- Title: Earle Hepburn Professor of Law

Academic work
- Institutions: University of Pennsylvania Law School

= Howard F. Chang =

American academic

Howard Fenghau Chang (born 1960) is an American legal academic and the Earle Hepburn Professor of Law at the University of Pennsylvania Law School.

==Education==
Howard F. Chang graduated cum laude from Harvard College in 1982 with an AB degree in government. In 1985, he received a Master of Public Affairs degree from the Woodrow Wilson School of Public and International Affairs at Princeton University, where he studied economics and public policy. He graduated magna cum laude from Harvard Law School with a JD degree in 1987. He was the supervising editor of the Harvard Law Review from 1986 to 1987. He received a PhD in economics from the Massachusetts Institute of Technology in 1992.

==Professional career==
Chang was a law clerk for Judge Ruth Bader Ginsburg on the United States Court of Appeals for the District of Columbia Circuit from 1988 to 1989.

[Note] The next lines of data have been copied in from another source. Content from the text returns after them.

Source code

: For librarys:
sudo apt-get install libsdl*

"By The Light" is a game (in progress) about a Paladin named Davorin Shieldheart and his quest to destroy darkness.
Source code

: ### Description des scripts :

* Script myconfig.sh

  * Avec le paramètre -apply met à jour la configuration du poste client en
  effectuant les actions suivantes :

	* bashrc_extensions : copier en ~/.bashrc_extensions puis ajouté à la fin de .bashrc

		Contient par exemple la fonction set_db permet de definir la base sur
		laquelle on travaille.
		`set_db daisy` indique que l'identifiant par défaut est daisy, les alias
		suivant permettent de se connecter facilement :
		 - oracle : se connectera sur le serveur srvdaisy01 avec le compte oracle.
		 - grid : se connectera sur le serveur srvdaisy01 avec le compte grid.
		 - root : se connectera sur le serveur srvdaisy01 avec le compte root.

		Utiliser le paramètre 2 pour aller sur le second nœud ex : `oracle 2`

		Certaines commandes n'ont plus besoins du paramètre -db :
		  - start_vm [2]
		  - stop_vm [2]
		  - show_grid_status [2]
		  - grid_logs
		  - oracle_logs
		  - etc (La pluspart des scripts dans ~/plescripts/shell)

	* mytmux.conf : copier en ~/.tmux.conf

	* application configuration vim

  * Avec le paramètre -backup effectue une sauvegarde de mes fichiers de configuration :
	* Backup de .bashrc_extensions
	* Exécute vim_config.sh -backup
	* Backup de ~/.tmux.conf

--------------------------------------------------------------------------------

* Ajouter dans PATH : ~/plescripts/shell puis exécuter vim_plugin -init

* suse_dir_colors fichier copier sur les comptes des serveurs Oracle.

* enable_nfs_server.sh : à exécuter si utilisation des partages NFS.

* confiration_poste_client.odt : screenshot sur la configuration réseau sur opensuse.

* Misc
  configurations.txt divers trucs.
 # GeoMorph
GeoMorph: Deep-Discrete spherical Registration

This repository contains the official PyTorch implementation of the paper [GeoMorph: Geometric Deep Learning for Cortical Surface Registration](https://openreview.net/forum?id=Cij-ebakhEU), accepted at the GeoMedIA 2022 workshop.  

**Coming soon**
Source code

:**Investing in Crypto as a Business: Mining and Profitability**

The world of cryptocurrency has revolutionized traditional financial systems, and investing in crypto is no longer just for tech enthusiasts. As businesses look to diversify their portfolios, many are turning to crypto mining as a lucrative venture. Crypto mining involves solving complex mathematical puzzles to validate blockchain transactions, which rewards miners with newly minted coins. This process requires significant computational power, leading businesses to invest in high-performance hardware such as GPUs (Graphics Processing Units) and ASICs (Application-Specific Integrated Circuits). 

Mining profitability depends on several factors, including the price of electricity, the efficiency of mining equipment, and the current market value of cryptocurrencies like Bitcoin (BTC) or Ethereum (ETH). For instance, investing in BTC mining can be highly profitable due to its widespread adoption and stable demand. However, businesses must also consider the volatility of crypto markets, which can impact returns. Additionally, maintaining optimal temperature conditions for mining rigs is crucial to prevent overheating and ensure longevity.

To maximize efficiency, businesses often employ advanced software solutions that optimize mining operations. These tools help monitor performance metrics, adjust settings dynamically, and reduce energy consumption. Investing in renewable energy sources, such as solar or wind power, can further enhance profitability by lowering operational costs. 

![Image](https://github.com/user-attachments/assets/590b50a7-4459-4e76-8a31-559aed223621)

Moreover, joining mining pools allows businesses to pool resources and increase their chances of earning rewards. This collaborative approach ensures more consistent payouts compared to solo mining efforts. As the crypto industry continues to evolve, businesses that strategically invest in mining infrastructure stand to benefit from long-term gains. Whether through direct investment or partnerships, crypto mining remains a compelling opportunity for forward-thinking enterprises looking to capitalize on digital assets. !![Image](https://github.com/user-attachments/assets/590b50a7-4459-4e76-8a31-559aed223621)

Prior to joining the faculty at the University of Pennsylvania Law School, Chang was a professor at the University of Southern California Law School. He has also taught law as a visiting professor at Georgetown University, Stanford University, Harvard University, New York University, the University of Michigan, and the University of Chicago.

Chang writes on a wide variety of subjects, including immigration law, international trade regulation, and environmental law. His work includes publications in the Yale Law Journal, the Journal of Political Economy, the RAND Journal of Economics, the University of Pennsylvania Law Review, the Southern California Law Review, the Georgetown Law Journal, the Journal of Legal Studies, and the International Review of Law and Economics.

Chang served on the board of directors of the American Civil Liberties Union of Southern California from 1995 to 1998 and on the board of directors of the American Law and Economics Association from 2004 to 2007.